The especially breathtaking moment, now amplified to jaw-dropping proportions, comes in the number “All for the Best” as the performers give up the streets for rooftops, ultimately singing and dancing their hearts out atop the unfinished World Trade Center. It’s a scene punctuated with dramatic aerial camerawork that pulls away from the cast until the twin towers stand in full view, proudly staking their brash, fresh claim on the Manhattan skyline, so far removed from the smoke and destruction burned into the mind’s eye over the last five years.
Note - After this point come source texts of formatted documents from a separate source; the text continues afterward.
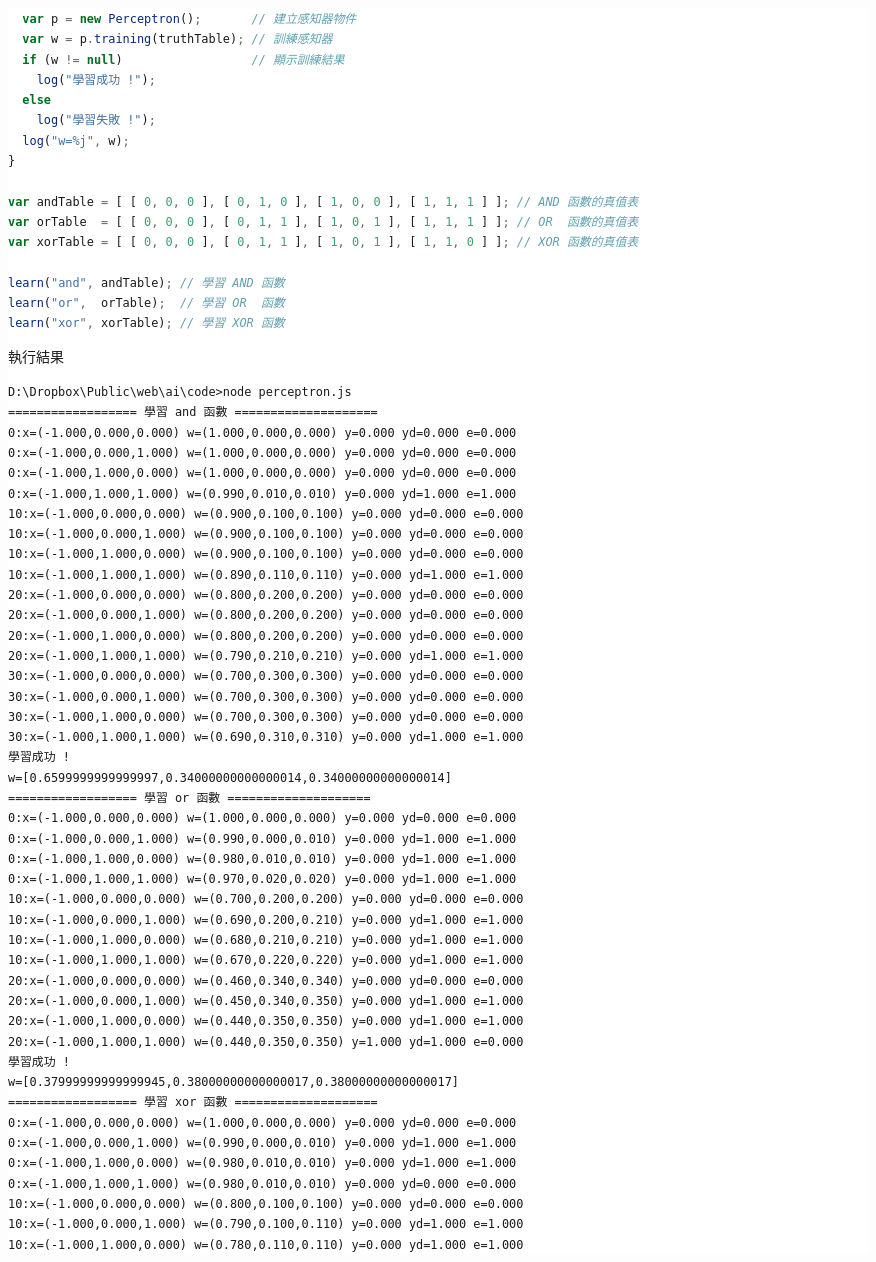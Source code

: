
 ```javascript
  var p = new Perceptron();       // 建立感知器物件
  var w = p.training(truthTable); // 訓練感知器
  if (w != null)                  // 顯示訓練結果
    log("學習成功 !");
  else
    log("學習失敗 !");
  log("w=%j", w);
}

var andTable = [ [ 0, 0, 0 ], [ 0, 1, 0 ], [ 1, 0, 0 ], [ 1, 1, 1 ] ]; // AND 函數的真值表
var orTable  = [ [ 0, 0, 0 ], [ 0, 1, 1 ], [ 1, 0, 1 ], [ 1, 1, 1 ] ]; // OR  函數的真值表
var xorTable = [ [ 0, 0, 0 ], [ 0, 1, 1 ], [ 1, 0, 1 ], [ 1, 1, 0 ] ]; // XOR 函數的真值表

learn("and", andTable); // 學習 AND 函數
learn("or",  orTable);  // 學習 OR  函數
learn("xor", xorTable); // 學習 XOR 函數
```

執行結果

```
D:\Dropbox\Public\web\ai\code>node perceptron.js
================== 學習 and 函數 ====================
0:x=(-1.000,0.000,0.000) w=(1.000,0.000,0.000) y=0.000 yd=0.000 e=0.000
0:x=(-1.000,0.000,1.000) w=(1.000,0.000,0.000) y=0.000 yd=0.000 e=0.000
0:x=(-1.000,1.000,0.000) w=(1.000,0.000,0.000) y=0.000 yd=0.000 e=0.000
0:x=(-1.000,1.000,1.000) w=(0.990,0.010,0.010) y=0.000 yd=1.000 e=1.000
10:x=(-1.000,0.000,0.000) w=(0.900,0.100,0.100) y=0.000 yd=0.000 e=0.000
10:x=(-1.000,0.000,1.000) w=(0.900,0.100,0.100) y=0.000 yd=0.000 e=0.000
10:x=(-1.000,1.000,0.000) w=(0.900,0.100,0.100) y=0.000 yd=0.000 e=0.000
10:x=(-1.000,1.000,1.000) w=(0.890,0.110,0.110) y=0.000 yd=1.000 e=1.000
20:x=(-1.000,0.000,0.000) w=(0.800,0.200,0.200) y=0.000 yd=0.000 e=0.000
20:x=(-1.000,0.000,1.000) w=(0.800,0.200,0.200) y=0.000 yd=0.000 e=0.000
20:x=(-1.000,1.000,0.000) w=(0.800,0.200,0.200) y=0.000 yd=0.000 e=0.000
20:x=(-1.000,1.000,1.000) w=(0.790,0.210,0.210) y=0.000 yd=1.000 e=1.000
30:x=(-1.000,0.000,0.000) w=(0.700,0.300,0.300) y=0.000 yd=0.000 e=0.000
30:x=(-1.000,0.000,1.000) w=(0.700,0.300,0.300) y=0.000 yd=0.000 e=0.000
30:x=(-1.000,1.000,0.000) w=(0.700,0.300,0.300) y=0.000 yd=0.000 e=0.000
30:x=(-1.000,1.000,1.000) w=(0.690,0.310,0.310) y=0.000 yd=1.000 e=1.000
學習成功 !
w=[0.6599999999999997,0.34000000000000014,0.34000000000000014]
================== 學習 or 函數 ====================
0:x=(-1.000,0.000,0.000) w=(1.000,0.000,0.000) y=0.000 yd=0.000 e=0.000
0:x=(-1.000,0.000,1.000) w=(0.990,0.000,0.010) y=0.000 yd=1.000 e=1.000
0:x=(-1.000,1.000,0.000) w=(0.980,0.010,0.010) y=0.000 yd=1.000 e=1.000
0:x=(-1.000,1.000,1.000) w=(0.970,0.020,0.020) y=0.000 yd=1.000 e=1.000
10:x=(-1.000,0.000,0.000) w=(0.700,0.200,0.200) y=0.000 yd=0.000 e=0.000
10:x=(-1.000,0.000,1.000) w=(0.690,0.200,0.210) y=0.000 yd=1.000 e=1.000
10:x=(-1.000,1.000,0.000) w=(0.680,0.210,0.210) y=0.000 yd=1.000 e=1.000
10:x=(-1.000,1.000,1.000) w=(0.670,0.220,0.220) y=0.000 yd=1.000 e=1.000
20:x=(-1.000,0.000,0.000) w=(0.460,0.340,0.340) y=0.000 yd=0.000 e=0.000
20:x=(-1.000,0.000,1.000) w=(0.450,0.340,0.350) y=0.000 yd=1.000 e=1.000
20:x=(-1.000,1.000,0.000) w=(0.440,0.350,0.350) y=0.000 yd=1.000 e=1.000
20:x=(-1.000,1.000,1.000) w=(0.440,0.350,0.350) y=1.000 yd=1.000 e=0.000
學習成功 !
w=[0.37999999999999945,0.38000000000000017,0.38000000000000017]
================== 學習 xor 函數 ====================
0:x=(-1.000,0.000,0.000) w=(1.000,0.000,0.000) y=0.000 yd=0.000 e=0.000
0:x=(-1.000,0.000,1.000) w=(0.990,0.000,0.010) y=0.000 yd=1.000 e=1.000
0:x=(-1.000,1.000,0.000) w=(0.980,0.010,0.010) y=0.000 yd=1.000 e=1.000
0:x=(-1.000,1.000,1.000) w=(0.980,0.010,0.010) y=0.000 yd=0.000 e=0.000
10:x=(-1.000,0.000,0.000) w=(0.800,0.100,0.100) y=0.000 yd=0.000 e=0.000
10:x=(-1.000,0.000,1.000) w=(0.790,0.100,0.110) y=0.000 yd=1.000 e=1.000
10:x=(-1.000,1.000,0.000) w=(0.780,0.110,0.110) y=0.000 yd=1.000 e=1.000
```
Garber, the Tony- and Emmy-nominated actor known in recent years for his work on “Alias,” made his film debut in “Godspell” and took a few minutes out of his shooting schedule in Los Angeles for the new Fox series “Justice” to reminisce by phone.

“It was really a magical day,” he said of filming at the twin towers, and “surreal,” too, taking an elevator “as high up as it was done” before having to climb through scaffolding to reach the roof. “It was overwhelming to walk out there.”

“Godspell” may be too dated, earnest, perky or cloying for some. It’s worlds apart in tone from its theatrical and 1973 cinematic peer, “Jesus Christ Superstar” – Norman Jewison having opted to film Andrew Lloyd Webber and Tim Rice’s rock opera in the Israeli desert with tanks bearing down on Carl Anderson’s Judas at one point.

And Jesus-as-Superman on the World Trade Center would soon be upstaged by another Superman, Christopher Reeve, oh-so-gracefully flying past the twin towers in 1978’s “Superman: The Movie.”

But “Godspell” does capture an essence of youthfulness – wearing your heart on your sleeve – still drawing young new fans (particularly those who perform in those aforementioned countless productions).

“I look very different now,” said Garber, 57, “and I still meet kids in their teens who stop me because they recognize me from ‘Godspell.’ … It’s a great feeling for me to have been a part of that.”